▶ _Data for this task_:
---------------

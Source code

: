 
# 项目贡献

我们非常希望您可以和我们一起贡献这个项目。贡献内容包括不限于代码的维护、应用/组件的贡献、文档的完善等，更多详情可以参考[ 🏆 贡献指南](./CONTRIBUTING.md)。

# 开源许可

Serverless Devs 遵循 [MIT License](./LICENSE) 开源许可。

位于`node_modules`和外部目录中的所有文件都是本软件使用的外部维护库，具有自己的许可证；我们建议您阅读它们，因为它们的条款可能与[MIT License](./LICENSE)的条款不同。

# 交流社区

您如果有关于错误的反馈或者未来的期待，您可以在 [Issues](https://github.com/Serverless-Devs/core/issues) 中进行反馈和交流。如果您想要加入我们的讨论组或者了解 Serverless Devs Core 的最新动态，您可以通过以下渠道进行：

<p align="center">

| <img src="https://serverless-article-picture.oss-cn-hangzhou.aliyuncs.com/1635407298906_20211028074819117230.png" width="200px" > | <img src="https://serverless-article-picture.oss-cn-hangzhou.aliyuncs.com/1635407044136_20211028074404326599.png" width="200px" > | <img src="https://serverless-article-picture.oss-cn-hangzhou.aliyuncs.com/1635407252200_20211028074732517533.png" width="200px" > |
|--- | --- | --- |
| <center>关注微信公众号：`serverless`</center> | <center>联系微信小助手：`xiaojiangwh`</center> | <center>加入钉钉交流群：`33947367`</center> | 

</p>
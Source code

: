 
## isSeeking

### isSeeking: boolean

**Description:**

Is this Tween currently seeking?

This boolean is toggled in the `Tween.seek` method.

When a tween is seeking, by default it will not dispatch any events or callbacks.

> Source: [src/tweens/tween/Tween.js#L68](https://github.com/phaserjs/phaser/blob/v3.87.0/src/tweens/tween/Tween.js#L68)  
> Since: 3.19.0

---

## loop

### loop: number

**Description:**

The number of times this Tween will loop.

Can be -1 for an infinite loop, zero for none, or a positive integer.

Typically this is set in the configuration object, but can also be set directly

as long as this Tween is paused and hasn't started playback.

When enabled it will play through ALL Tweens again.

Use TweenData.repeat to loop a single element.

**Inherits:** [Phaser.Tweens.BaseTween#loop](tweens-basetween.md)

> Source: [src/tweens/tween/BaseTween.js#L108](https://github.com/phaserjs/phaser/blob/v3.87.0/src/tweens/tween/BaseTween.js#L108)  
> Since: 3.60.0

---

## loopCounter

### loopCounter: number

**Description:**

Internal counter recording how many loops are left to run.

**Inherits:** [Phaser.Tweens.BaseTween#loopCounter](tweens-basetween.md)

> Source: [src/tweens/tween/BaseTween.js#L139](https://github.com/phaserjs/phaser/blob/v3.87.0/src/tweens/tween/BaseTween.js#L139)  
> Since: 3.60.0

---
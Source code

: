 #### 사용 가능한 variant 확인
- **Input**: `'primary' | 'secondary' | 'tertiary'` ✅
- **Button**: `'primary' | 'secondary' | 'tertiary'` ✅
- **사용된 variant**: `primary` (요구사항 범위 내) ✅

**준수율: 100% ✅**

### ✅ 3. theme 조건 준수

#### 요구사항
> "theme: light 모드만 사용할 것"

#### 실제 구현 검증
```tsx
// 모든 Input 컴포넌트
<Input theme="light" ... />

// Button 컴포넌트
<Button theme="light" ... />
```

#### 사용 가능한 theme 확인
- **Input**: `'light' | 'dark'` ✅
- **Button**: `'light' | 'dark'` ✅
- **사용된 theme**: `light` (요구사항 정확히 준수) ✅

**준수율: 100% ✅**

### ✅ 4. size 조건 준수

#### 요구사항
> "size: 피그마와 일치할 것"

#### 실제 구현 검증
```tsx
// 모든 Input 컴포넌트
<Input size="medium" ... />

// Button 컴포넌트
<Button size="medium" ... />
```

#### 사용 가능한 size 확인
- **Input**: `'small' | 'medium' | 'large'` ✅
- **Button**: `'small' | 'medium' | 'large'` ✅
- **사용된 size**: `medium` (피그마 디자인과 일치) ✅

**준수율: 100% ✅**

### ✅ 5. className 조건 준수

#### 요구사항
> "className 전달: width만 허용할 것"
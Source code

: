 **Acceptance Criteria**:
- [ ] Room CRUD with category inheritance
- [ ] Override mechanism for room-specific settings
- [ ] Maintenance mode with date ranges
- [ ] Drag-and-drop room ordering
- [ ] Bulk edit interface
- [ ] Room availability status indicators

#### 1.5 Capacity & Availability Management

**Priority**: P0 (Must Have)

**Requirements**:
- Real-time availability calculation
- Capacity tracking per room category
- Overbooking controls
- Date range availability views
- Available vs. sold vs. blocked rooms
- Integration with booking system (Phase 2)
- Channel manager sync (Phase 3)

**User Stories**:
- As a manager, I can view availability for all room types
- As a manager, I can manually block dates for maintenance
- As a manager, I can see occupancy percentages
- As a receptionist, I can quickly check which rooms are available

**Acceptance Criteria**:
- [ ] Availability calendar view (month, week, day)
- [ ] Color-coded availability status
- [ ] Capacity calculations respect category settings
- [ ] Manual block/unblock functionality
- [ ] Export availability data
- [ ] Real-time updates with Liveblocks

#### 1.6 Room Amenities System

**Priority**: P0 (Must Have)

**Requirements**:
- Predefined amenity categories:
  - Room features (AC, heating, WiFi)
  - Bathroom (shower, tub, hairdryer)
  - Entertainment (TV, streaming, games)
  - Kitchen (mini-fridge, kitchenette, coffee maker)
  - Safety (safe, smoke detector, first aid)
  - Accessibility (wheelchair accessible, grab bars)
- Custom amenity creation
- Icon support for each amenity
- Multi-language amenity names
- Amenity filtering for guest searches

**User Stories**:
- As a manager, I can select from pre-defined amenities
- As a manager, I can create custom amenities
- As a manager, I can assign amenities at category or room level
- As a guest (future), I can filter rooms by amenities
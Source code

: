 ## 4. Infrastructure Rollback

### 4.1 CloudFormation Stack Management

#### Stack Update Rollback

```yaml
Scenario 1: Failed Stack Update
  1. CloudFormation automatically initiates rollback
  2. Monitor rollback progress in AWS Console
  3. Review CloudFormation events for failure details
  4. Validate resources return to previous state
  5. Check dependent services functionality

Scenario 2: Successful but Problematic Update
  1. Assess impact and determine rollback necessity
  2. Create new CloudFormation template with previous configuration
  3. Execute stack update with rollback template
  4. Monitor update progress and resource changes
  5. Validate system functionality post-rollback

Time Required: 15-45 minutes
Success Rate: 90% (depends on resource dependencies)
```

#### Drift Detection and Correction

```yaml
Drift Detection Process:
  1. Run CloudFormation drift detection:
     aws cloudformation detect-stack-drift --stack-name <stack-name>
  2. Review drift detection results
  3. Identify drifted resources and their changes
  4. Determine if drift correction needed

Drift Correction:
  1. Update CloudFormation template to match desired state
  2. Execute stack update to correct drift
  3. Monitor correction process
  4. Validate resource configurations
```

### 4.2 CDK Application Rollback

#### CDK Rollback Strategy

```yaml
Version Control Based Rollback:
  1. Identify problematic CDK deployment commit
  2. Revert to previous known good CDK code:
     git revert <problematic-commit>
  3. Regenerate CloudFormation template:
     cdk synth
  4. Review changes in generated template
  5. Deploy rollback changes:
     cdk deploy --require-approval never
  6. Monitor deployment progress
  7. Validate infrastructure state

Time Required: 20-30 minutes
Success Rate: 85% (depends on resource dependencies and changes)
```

---------------

▶ _What is being asked_: The entries above hold a line with "- [ ] Real-time updates with Liveblocks" and a later line with "- Multi-language amenity names". Write out exactly those lines and all lines between, nothing more.

▶ _Solution to the problem_:
- [ ] Real-time updates with Liveblocks

#### 1.6 Room Amenities System

**Priority**: P0 (Must Have)

**Requirements**:
- Predefined amenity categories:
  - Room features (AC, heating, WiFi)
  - Bathroom (shower, tub, hairdryer)
  - Entertainment (TV, streaming, games)
  - Kitchen (mini-fridge, kitchenette, coffee maker)
  - Safety (safe, smoke detector, first aid)
  - Accessibility (wheelchair accessible, grab bars)
- Custom amenity creation
- Icon support for each amenity
- Multi-language amenity names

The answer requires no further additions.